--- YOUR INSTRUCTIONS ---
If a line in the entries contains the string "продуктов", include that line in your answer.

◆ ◆ ◆ ◆ ◆ ◆ ◆

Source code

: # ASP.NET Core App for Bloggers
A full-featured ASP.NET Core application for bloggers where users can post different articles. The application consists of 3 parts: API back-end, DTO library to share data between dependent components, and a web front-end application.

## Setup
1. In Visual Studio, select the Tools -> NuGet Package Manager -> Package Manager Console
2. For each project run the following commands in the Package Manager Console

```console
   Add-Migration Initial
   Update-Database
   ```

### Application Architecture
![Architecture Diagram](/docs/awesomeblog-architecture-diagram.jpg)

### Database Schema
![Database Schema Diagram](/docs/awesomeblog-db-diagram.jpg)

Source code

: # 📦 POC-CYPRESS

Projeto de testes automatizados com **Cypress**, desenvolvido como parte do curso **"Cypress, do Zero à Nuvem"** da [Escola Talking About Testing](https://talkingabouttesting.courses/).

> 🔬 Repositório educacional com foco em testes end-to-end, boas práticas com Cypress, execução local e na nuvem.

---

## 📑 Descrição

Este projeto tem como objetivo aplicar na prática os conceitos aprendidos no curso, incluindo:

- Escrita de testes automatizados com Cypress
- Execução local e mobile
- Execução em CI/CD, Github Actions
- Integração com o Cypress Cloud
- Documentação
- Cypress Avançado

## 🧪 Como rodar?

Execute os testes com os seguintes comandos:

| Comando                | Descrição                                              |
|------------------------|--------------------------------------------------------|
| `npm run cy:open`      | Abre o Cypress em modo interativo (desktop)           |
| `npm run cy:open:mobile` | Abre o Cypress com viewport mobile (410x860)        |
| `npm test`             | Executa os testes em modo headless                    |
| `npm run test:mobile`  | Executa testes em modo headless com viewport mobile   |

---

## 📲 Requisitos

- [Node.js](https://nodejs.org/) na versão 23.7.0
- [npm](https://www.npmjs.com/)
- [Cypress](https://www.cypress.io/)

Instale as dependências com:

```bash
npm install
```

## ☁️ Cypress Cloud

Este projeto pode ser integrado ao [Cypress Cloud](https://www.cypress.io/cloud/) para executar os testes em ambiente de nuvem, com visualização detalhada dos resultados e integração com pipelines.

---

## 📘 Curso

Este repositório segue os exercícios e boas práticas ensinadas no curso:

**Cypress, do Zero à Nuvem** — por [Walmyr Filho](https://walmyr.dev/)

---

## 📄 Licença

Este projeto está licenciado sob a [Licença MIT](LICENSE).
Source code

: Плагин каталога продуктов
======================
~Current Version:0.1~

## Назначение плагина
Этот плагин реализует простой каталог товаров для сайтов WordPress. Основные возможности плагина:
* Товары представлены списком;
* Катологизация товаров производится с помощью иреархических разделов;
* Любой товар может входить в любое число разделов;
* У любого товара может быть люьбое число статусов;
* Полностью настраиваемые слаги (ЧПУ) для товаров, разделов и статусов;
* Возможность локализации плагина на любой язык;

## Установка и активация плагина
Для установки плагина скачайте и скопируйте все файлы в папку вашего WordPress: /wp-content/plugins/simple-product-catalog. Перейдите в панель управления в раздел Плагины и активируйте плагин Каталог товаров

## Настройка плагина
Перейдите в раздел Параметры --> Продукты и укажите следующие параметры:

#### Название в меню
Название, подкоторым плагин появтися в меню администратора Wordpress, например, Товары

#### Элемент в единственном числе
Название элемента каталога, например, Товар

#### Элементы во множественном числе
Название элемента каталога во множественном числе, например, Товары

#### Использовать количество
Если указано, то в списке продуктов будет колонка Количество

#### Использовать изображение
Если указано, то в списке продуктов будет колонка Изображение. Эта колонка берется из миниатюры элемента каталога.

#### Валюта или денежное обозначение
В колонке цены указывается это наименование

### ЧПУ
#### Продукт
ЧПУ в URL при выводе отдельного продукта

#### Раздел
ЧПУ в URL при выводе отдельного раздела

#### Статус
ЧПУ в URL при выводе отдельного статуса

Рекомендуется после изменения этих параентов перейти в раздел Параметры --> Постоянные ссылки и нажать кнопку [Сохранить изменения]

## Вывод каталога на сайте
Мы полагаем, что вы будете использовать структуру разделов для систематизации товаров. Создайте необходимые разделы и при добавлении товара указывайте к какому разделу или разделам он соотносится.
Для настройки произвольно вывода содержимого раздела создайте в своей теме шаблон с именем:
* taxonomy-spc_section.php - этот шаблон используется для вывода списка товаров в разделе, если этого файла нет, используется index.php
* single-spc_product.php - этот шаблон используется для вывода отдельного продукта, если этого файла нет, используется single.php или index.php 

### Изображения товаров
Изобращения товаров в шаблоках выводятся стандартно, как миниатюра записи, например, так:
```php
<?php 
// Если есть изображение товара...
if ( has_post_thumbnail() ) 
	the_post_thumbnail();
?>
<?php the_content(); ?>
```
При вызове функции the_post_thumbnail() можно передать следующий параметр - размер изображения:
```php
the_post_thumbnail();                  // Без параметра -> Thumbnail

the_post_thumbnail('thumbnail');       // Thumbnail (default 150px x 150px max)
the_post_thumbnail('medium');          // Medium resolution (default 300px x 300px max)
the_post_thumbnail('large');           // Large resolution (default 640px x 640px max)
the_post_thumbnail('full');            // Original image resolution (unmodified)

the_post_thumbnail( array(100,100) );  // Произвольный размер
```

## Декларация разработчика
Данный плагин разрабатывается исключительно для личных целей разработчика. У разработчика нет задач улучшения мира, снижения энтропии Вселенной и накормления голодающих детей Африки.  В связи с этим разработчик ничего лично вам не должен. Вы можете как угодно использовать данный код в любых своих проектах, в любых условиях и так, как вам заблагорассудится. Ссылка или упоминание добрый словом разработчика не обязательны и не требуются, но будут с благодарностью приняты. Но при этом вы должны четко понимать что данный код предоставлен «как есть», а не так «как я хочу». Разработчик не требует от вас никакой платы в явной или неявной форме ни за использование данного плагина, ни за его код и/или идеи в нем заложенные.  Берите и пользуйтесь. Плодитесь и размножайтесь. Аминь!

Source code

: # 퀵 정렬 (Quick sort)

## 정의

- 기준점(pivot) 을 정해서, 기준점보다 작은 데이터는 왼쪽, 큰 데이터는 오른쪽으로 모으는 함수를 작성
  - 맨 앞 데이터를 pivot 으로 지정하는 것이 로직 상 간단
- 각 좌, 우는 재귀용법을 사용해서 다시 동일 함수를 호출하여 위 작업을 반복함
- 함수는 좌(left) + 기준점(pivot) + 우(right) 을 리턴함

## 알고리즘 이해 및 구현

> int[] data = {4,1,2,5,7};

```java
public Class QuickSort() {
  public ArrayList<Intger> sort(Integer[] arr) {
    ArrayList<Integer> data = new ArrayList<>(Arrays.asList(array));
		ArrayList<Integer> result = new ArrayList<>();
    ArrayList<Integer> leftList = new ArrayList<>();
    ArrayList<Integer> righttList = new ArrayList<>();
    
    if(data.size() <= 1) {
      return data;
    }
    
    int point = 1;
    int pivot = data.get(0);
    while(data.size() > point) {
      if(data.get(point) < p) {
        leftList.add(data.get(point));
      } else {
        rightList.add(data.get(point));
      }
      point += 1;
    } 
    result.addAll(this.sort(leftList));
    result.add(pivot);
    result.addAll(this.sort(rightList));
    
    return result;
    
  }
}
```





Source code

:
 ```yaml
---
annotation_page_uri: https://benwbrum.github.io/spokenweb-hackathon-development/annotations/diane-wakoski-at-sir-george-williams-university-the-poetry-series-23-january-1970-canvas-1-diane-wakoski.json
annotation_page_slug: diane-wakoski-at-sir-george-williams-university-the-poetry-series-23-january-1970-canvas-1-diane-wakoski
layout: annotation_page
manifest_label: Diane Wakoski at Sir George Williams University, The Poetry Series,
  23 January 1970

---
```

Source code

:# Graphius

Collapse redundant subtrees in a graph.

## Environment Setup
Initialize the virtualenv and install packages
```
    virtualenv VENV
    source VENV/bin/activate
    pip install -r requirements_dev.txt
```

◆ ◆ ◆ ◆ ◆ ◆ ◆

--- RESULT FOR THIS TASK ---
: Плагин каталога продуктов
Если указано, то в списке продуктов будет колонка Количество
Если указано, то в списке продуктов будет колонка Изображение. Эта колонка берется из миниатюры элемента каталога.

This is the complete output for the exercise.